Released 59 Years Ago, One Beatles Song Remains the Gold Standard of Psychedelic Rock

The Beatles 1963 publicity photo used on the cover of I Want to Hold Your Hand

Photo by Dezo Hoffmann, Distributed by Capitol Records, Public domain, via Wikimedia Commons.

A Song That Changed the Band’s Direction

“Tomorrow Never Knows” closes The Beatles’ seventh studio album, Revolver, but it was the first track recorded for the album in 1966. From the start, it pointed the group toward a new sound. The song marked a clear break from their earlier pop style and showed how far they were willing to push studio limits.

The track helped shape a more complex phase for the band and hinted at ideas later expanded on Sgt. Pepper’s Lonely Hearts Club Band. With unusual sounds, abstract lyrics, and bold production, it reshaped how psychedelic music could work in popular records. The song also helped move The Beatles from hitmakers to artists taken seriously.

John Lennon’s Concept Takes Shape

Although credited to Lennon-McCartney, the song mainly came from John Lennon. He often spoke about the influence of an LSD experience, but the deeper source was what he was reading at the time. According to Peter Brown and Steven Gaines in The Love You Make: An Insider’s Story of The Beatles, Lennon drew from the Tibetan Book of the Dead, a text focused on awareness, life, and death.

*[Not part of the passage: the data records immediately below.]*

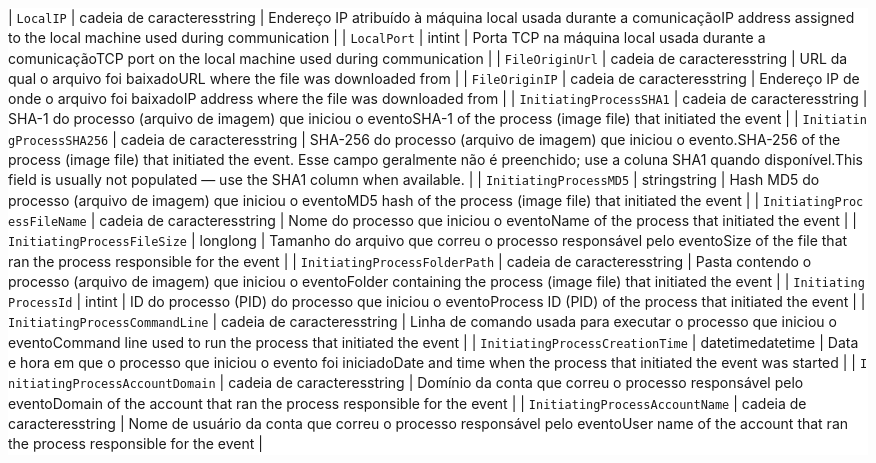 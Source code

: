 | `LocalIP` | <span data-ttu-id="7bfa5-169">cadeia de caracteres</span><span class="sxs-lookup"><span data-stu-id="7bfa5-169">string</span></span> | <span data-ttu-id="7bfa5-170">Endereço IP atribuído à máquina local usada durante a comunicação</span><span class="sxs-lookup"><span data-stu-id="7bfa5-170">IP address assigned to the local machine used during communication</span></span> |
| `LocalPort` | <span data-ttu-id="7bfa5-171">int</span><span class="sxs-lookup"><span data-stu-id="7bfa5-171">int</span></span> | <span data-ttu-id="7bfa5-172">Porta TCP na máquina local usada durante a comunicação</span><span class="sxs-lookup"><span data-stu-id="7bfa5-172">TCP port on the local machine used during communication</span></span> |
| `FileOriginUrl` | <span data-ttu-id="7bfa5-173">cadeia de caracteres</span><span class="sxs-lookup"><span data-stu-id="7bfa5-173">string</span></span> | <span data-ttu-id="7bfa5-174">URL da qual o arquivo foi baixado</span><span class="sxs-lookup"><span data-stu-id="7bfa5-174">URL where the file was downloaded from</span></span> |
| `FileOriginIP` | <span data-ttu-id="7bfa5-175">cadeia de caracteres</span><span class="sxs-lookup"><span data-stu-id="7bfa5-175">string</span></span> | <span data-ttu-id="7bfa5-176">Endereço IP de onde o arquivo foi baixado</span><span class="sxs-lookup"><span data-stu-id="7bfa5-176">IP address where the file was downloaded from</span></span> |
| `InitiatingProcessSHA1` | <span data-ttu-id="7bfa5-177">cadeia de caracteres</span><span class="sxs-lookup"><span data-stu-id="7bfa5-177">string</span></span> | <span data-ttu-id="7bfa5-178">SHA-1 do processo (arquivo de imagem) que iniciou o evento</span><span class="sxs-lookup"><span data-stu-id="7bfa5-178">SHA-1 of the process (image file) that initiated the event</span></span> |
| `InitiatingProcessSHA256` | <span data-ttu-id="7bfa5-179">cadeia de caracteres</span><span class="sxs-lookup"><span data-stu-id="7bfa5-179">string</span></span> | <span data-ttu-id="7bfa5-180">SHA-256 do processo (arquivo de imagem) que iniciou o evento.</span><span class="sxs-lookup"><span data-stu-id="7bfa5-180">SHA-256 of the process (image file) that initiated the event.</span></span> <span data-ttu-id="7bfa5-181">Esse campo geralmente não é preenchido; use a coluna SHA1 quando disponível.</span><span class="sxs-lookup"><span data-stu-id="7bfa5-181">This field is usually not populated — use the SHA1 column when available.</span></span> |
| `InitiatingProcessMD5` | <span data-ttu-id="7bfa5-182">string</span><span class="sxs-lookup"><span data-stu-id="7bfa5-182">string</span></span> | <span data-ttu-id="7bfa5-183">Hash MD5 do processo (arquivo de imagem) que iniciou o evento</span><span class="sxs-lookup"><span data-stu-id="7bfa5-183">MD5 hash of the process (image file) that initiated the event</span></span> |
| `InitiatingProcessFileName` | <span data-ttu-id="7bfa5-184">cadeia de caracteres</span><span class="sxs-lookup"><span data-stu-id="7bfa5-184">string</span></span> | <span data-ttu-id="7bfa5-185">Nome do processo que iniciou o evento</span><span class="sxs-lookup"><span data-stu-id="7bfa5-185">Name of the process that initiated the event</span></span> |
| `InitiatingProcessFileSize` | <span data-ttu-id="7bfa5-186">long</span><span class="sxs-lookup"><span data-stu-id="7bfa5-186">long</span></span> | <span data-ttu-id="7bfa5-187">Tamanho do arquivo que correu o processo responsável pelo evento</span><span class="sxs-lookup"><span data-stu-id="7bfa5-187">Size of the file that ran the process responsible for the event</span></span> |
| `InitiatingProcessFolderPath` | <span data-ttu-id="7bfa5-188">cadeia de caracteres</span><span class="sxs-lookup"><span data-stu-id="7bfa5-188">string</span></span> | <span data-ttu-id="7bfa5-189">Pasta contendo o processo (arquivo de imagem) que iniciou o evento</span><span class="sxs-lookup"><span data-stu-id="7bfa5-189">Folder containing the process (image file) that initiated the event</span></span> |
| `InitiatingProcessId` | <span data-ttu-id="7bfa5-190">int</span><span class="sxs-lookup"><span data-stu-id="7bfa5-190">int</span></span> | <span data-ttu-id="7bfa5-191">ID do processo (PID) do processo que iniciou o evento</span><span class="sxs-lookup"><span data-stu-id="7bfa5-191">Process ID (PID) of the process that initiated the event</span></span> |
| `InitiatingProcessCommandLine` | <span data-ttu-id="7bfa5-192">cadeia de caracteres</span><span class="sxs-lookup"><span data-stu-id="7bfa5-192">string</span></span> | <span data-ttu-id="7bfa5-193">Linha de comando usada para executar o processo que iniciou o evento</span><span class="sxs-lookup"><span data-stu-id="7bfa5-193">Command line used to run the process that initiated the event</span></span> |
| `InitiatingProcessCreationTime` | <span data-ttu-id="7bfa5-194">datetime</span><span class="sxs-lookup"><span data-stu-id="7bfa5-194">datetime</span></span> | <span data-ttu-id="7bfa5-195">Data e hora em que o processo que iniciou o evento foi iniciado</span><span class="sxs-lookup"><span data-stu-id="7bfa5-195">Date and time when the process that initiated the event was started</span></span> |
| `InitiatingProcessAccountDomain` | <span data-ttu-id="7bfa5-196">cadeia de caracteres</span><span class="sxs-lookup"><span data-stu-id="7bfa5-196">string</span></span> | <span data-ttu-id="7bfa5-197">Domínio da conta que correu o processo responsável pelo evento</span><span class="sxs-lookup"><span data-stu-id="7bfa5-197">Domain of the account that ran the process responsible for the event</span></span> |
| `InitiatingProcessAccountName` | <span data-ttu-id="7bfa5-198">cadeia de caracteres</span><span class="sxs-lookup"><span data-stu-id="7bfa5-198">string</span></span> | <span data-ttu-id="7bfa5-199">Nome de usuário da conta que correu o processo responsável pelo evento</span><span class="sxs-lookup"><span data-stu-id="7bfa5-199">User name of the account that ran the process responsible for the event</span></span> |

Lennon’s idea became a shared effort once the band came together. George Harrison brought in ideas from Indian music, shaping the drone-based structure. The song sits on a single chord, which was uncommon in rock then. This allowed texture and rhythm to take center stage instead of melody.

Rhythm and Group Experimentation

Ringo Starr’s drumming played a major role in the song’s feel. Musicologist Russell Reising described the part as one that “consists of a kind of stumbling march, providing a bit of temporal disruption … [The] first accent of each bar falls on the measure’s first beat and the second stress occurs in the second half of the measure’s third quarter, double sixteenth notes in stuttering pre-emption of the normal rhythmic emphasis on the second backbeat—hardly a classic rock and roll gesture.”

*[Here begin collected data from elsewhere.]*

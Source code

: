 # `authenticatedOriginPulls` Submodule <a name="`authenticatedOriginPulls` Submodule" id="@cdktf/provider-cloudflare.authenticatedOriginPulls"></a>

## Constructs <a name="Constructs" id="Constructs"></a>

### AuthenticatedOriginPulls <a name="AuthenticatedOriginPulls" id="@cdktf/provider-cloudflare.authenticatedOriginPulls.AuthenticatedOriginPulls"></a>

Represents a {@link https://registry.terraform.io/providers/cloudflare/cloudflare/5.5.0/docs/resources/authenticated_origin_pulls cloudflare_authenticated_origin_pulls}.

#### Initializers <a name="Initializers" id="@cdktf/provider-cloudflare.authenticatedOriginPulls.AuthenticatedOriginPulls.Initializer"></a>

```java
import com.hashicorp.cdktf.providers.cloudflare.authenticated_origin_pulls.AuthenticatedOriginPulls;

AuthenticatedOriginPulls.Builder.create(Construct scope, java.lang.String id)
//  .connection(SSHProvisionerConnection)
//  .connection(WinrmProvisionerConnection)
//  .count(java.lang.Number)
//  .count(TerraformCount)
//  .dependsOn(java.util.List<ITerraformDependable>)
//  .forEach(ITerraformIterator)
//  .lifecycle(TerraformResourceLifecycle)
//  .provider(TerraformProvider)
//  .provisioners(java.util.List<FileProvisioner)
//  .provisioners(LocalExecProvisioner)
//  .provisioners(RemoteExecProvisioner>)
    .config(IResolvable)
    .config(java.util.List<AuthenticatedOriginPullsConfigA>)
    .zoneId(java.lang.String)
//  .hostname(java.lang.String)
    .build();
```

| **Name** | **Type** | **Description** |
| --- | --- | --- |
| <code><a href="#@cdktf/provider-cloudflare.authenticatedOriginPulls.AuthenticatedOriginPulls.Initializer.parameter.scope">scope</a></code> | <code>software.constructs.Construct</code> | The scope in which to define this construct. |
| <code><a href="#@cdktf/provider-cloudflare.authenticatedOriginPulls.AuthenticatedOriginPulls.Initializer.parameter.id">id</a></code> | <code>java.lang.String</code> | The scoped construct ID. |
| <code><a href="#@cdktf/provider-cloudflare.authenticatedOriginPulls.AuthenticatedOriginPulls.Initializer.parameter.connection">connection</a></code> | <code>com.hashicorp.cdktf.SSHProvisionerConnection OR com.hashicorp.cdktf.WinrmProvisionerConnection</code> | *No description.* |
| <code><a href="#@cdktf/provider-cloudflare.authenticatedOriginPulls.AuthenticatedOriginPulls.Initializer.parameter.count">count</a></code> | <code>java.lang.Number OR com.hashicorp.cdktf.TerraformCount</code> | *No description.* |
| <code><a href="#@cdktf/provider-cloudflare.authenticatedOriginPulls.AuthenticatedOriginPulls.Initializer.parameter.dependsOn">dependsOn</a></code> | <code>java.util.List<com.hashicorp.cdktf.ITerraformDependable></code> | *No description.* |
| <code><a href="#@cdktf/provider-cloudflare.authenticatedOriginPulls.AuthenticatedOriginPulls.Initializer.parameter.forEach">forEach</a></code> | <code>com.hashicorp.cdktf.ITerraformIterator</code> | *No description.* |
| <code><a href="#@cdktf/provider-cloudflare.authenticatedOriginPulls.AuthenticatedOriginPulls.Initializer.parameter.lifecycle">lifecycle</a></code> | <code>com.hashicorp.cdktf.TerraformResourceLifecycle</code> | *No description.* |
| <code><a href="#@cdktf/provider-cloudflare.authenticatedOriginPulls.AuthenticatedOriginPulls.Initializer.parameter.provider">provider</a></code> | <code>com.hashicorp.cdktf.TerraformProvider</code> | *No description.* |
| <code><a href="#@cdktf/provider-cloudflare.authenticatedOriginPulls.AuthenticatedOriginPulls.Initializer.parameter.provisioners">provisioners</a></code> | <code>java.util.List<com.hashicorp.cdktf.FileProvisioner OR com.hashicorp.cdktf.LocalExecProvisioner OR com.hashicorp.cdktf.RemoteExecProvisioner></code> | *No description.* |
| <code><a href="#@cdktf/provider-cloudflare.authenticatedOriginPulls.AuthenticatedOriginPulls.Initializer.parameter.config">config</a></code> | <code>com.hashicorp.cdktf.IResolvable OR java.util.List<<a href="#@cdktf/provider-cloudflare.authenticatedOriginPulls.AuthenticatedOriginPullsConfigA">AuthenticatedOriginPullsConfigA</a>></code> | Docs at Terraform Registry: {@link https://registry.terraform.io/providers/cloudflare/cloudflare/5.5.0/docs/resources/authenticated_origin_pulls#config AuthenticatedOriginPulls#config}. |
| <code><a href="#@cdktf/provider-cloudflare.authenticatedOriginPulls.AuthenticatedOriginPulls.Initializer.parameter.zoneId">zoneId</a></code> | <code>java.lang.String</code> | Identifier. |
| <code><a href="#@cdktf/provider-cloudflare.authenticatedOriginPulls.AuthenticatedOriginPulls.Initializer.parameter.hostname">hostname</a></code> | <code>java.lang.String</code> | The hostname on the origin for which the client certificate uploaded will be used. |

Starr’s approach showed how open the band was to change. He stepped away from standard rock patterns and helped build something unfamiliar. This shift did not come from one person alone. Each member contributed ideas that pushed the song further from tradition and closer to experimentation.

Studio Tricks and Lasting Influence

Paul McCartney’s interest in musique concrète also shaped the track. He admired composer Stockhausen and wanted to explore tape effects. The band used reversed sounds, altered speeds, and layered recordings. One guitar part was recorded backward, creating a swirling sound that felt unsettling on first listen.

The Beatles’ website notes that “The song has a vocal put through a Leslie speaker cabinet (which was normally used as a loudspeaker for a Hammond organ) and uses automatic double tracking (ADT) to double the vocal image,” and that it “is also one of the first uses of a flanging effect on any instrument.” Another key sound, often thought to be a seagull, is actually a sped-up sample of McCartney laughing. By turning something familiar into something strange, the band blurred reality and imagination, defining psychedelic rock for years to come.